(Dataset entries)
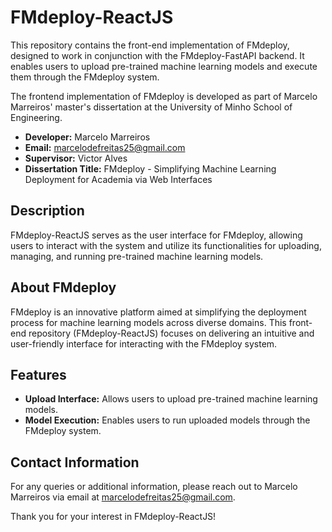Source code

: # FMdeploy-ReactJS

This repository contains the front-end implementation of FMdeploy, designed to work in conjunction with the FMdeploy-FastAPI backend. It enables users to upload pre-trained machine learning models and execute them through the FMdeploy system.

The frontend implementation of FMdeploy is developed as part of Marcelo Marreiros' master's dissertation at the University of Minho School of Engineering.

- **Developer:** Marcelo Marreiros
- **Email:** marcelodefreitas25@gmail.com
- **Supervisor:** Victor Alves
- **Dissertation Title:** FMdeploy - Simplifying Machine Learning Deployment for Academia via Web Interfaces

## Description

FMdeploy-ReactJS serves as the user interface for FMdeploy, allowing users to interact with the system and utilize its functionalities for uploading, managing, and running pre-trained machine learning models.

## About FMdeploy

FMdeploy is an innovative platform aimed at simplifying the deployment process for machine learning models across diverse domains. This front-end repository (FMdeploy-ReactJS) focuses on delivering an intuitive and user-friendly interface for interacting with the FMdeploy system.

## Features

- **Upload Interface:** Allows users to upload pre-trained machine learning models.
- **Model Execution:** Enables users to run uploaded models through the FMdeploy system.

## Contact Information

For any queries or additional information, please reach out to Marcelo Marreiros via email at marcelodefreitas25@gmail.com.

Thank you for your interest in FMdeploy-ReactJS!
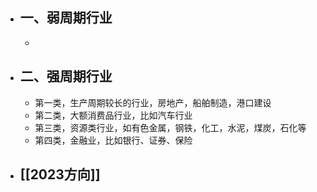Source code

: - ## 一、弱周期行业
	-
- ## 二、强周期行业
	- 第一类，生产周期较长的行业，房地产，船舶制造，港口建设
	- 第二类，大额消费品行业，比如汽车行业
	- 第三类，资源类行业，如有色金属，钢铁，化工，水泥，煤炭，石化等
	- 第四类，金融业，比如银行、证券、保险
- ## [[2023方向]]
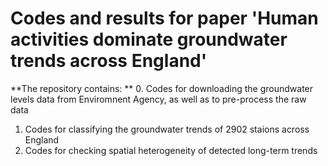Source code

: # Codes and results for paper 'Human activities dominate groundwater trends across England'

**The repository contains:
**
0. Codes for downloading the groundwater levels data from Enviromnent Agency, as well as to pre-process the raw data
1. Codes for classifying the groundwater trends of 2902 staions across England
2. Codes for checking spatial heterogeneity of detected long-term trends 
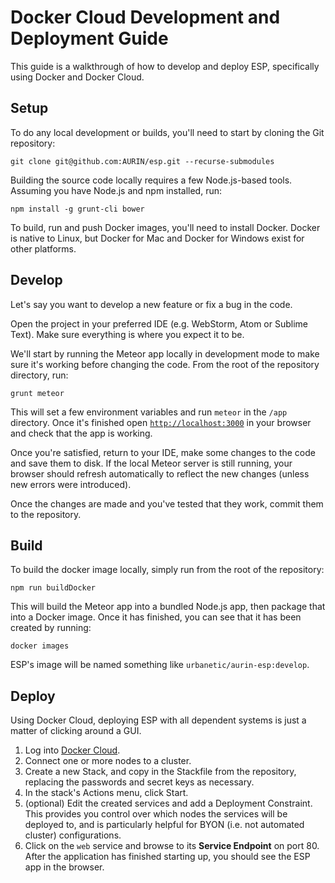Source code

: # Docker Cloud Development and Deployment Guide

This guide is a walkthrough of how to develop and deploy ESP, specifically using Docker and Docker
Cloud.

## Setup

To do any local development or builds, you'll need to start by cloning the Git repository:

    git clone git@github.com:AURIN/esp.git --recurse-submodules

Building the source code locally requires a few Node.js-based tools. Assuming you have Node.js and
npm installed, run:

    npm install -g grunt-cli bower

To build, run and push Docker images, you'll need to install Docker. Docker is native to Linux, but
Docker for Mac and Docker for Windows exist for other platforms.

## Develop

Let's say you want to develop a new feature or fix a bug in the code.

Open the project in your preferred IDE (e.g. WebStorm, Atom or Sublime Text). Make sure everything
is where you expect it to be.

We'll start by running the Meteor app locally in development mode to make sure it's working before
changing the code. From the root of the repository directory, run:

    grunt meteor

This will set a few environment variables and run `meteor` in the `/app` directory. Once it's
finished open [`http://localhost:3000`](http://localhost:3000) in your browser and check that the
app is working.

Once you're satisfied, return to your IDE, make some changes to the code and save them to disk. If
the local Meteor server is still running, your browser should refresh automatically to reflect the
new changes (unless new errors were introduced).

Once the changes are made and you've tested that they work, commit them to the repository.

## Build

To build the docker image locally, simply run from the root of the repository:

    npm run buildDocker

This will build the Meteor app into a bundled Node.js app, then package that into a Docker image.
Once it has finished, you can see that it has been created by running:

    docker images

ESP's image will be named something like `urbanetic/aurin-esp:develop`.

## Deploy

Using Docker Cloud, deploying ESP with all dependent systems is just a matter of clicking around a
GUI.

1. Log into [Docker Cloud][dcloud].
1. Connect one or more nodes to a cluster.
1. Create a new Stack, and copy in the Stackfile from the repository, replacing the passwords and
   secret keys as necessary.
1. In the stack's Actions menu, click Start.
1. (optional) Edit the created services and add a Deployment Constraint. This provides you control
   over which nodes the services will be deployed to, and is particularly helpful for BYON (i.e. not
   automated cluster) configurations.
1. Click on the `web` service and browse to its **Service Endpoint** on port 80. After the
   application has finished starting up, you should see the ESP app in the browser.

[dcloud]: https://cloud.docker.com
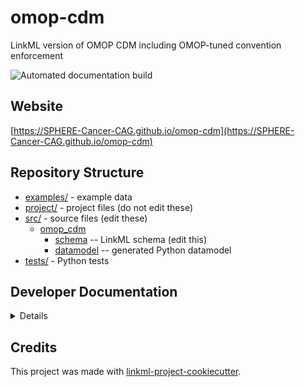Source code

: # omop-cdm

LinkML version of OMOP CDM including OMOP-tuned convention enforcement

![Automated documentation build](https://github.com/SPHERE-Cancer-CAG/omop-link/actions/workflows/deploy-docs.yml/badge.svg)

## Website

[https://SPHERE-Cancer-CAG.github.io/omop-cdm](https://SPHERE-Cancer-CAG.github.io/omop-cdm)

## Repository Structure

* [examples/](examples/) - example data
* [project/](project/) - project files (do not edit these)
* [src/](src/) - source files (edit these)
  * [omop_cdm](src/omop_cdm)
    * [schema](src/omop_cdm/schema) -- LinkML schema
      (edit this)
    * [datamodel](src/omop_cdm/datamodel) -- generated
      Python datamodel
* [tests/](tests/) - Python tests

## Developer Documentation

<details>
To run commands you may use good old make or the command runner [just](https://github.com/casey/just/) which is a better choice on Windows.
Use the `make` command or `duty` commands to generate project artefacts:
* `make help` or `just --list`: list all pre-defined tasks
* `make all` or `just all`: make everything
* `make deploy` or `just deploy`: deploys site
</details>

## Credits

This project was made with
[linkml-project-cookiecutter](https://github.com/linkml/linkml-project-cookiecutter).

§ **WORK REQUIRED**:
Return each line of the records above in which the word "your" occurs.

§ **TASK ANSWER**:
Thank you for your interest in FMdeploy-ReactJS!
Open the project in your preferred IDE (e.g. WebStorm, Atom or Sublime Text). Make sure everything
finished open [`http://localhost:3000`](http://localhost:3000) in your browser and check that the
Once you're satisfied, return to your IDE, make some changes to the code and save them to disk. If
the local Meteor server is still running, your browser should refresh automatically to reflect the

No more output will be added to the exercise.